Academic Preceptor(s):
Molly Rose, RN, PhD, Thomas Jefferson University, Jefferson School of Nursing

Community Preceptor(s):
Chris Whaley, MA, Project H.O.M.E., Community Restorative Practices

The Community Site:
Project H.O.M.E.’s Honickman Learning Center and Comcast Technology Labs helps residents of the lower North Philadelphia community increase their educational and employment opportunities through technology and literacy instruction. View Community Partner Web Site  

Healthy People 2010:
Leading Health Indicators:  Physical Activity; Environmental Quality; Injury and Violence
Focus Areas:  Injury and Violence Prevention; Nutrition and Obesity; Oral Health; Physical Activity and Fitness; Health Communication

The Project:
Margot and Elizabeth worked with children from kindergarten through sixth grade at Project H.O.M.E.’s summer program. The interns worked primarily with a group of fourth through sixth graders, focusing on violence prevention, nutrition, oral health, career opportunities, communication and developing healthy social relationships. Margot and Elizabeth collaborated with the community preceptor to develop activities and projects that fulfilled classroom themes and BTG program initiatives. They also organized field trips, which facilitated group discussions and activities on topics such as biking, nutrition and strategizing about nonviolence. 

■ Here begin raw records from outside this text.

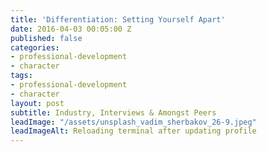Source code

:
```yaml
---
title: 'Differentiation: Setting Yourself Apart'
date: 2016-04-03 00:05:00 Z
published: false
categories:
- professional-development
- character
tags:
- professional-development
- character
layout: post
subtitle: Industry, Interviews & Amongst Peers
leadImage: "/assets/unsplash_vadim_sherbakov_26-9.jpeg"
leadImageAlt: Reloading terminal after updating profile
---
```


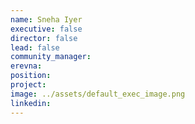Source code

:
 ```yaml
---
name: Sneha Iyer
executive: false
director: false
lead: false
community_manager:  
erevna: 
position:  
project:  
image: ../assets/default_exec_image.png
linkedin: 
---
```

Margot said, “I truly feel fortunate to have been able to work with these young individuals. A few of the kids have asked me to come back during the school year as a Jeff mentor. There is no doubt in my mind that I have touched and enriched their lives as much as they have mine.” 

Elizabeth commented, “It is a sincere privilege for me to have been able to contribute to the program. I encouraged, laughed, cried and shared common experiences with the children at our site. It has broadened the scope of my understanding and it is my hope that at least one child benefited from my presence at the site.”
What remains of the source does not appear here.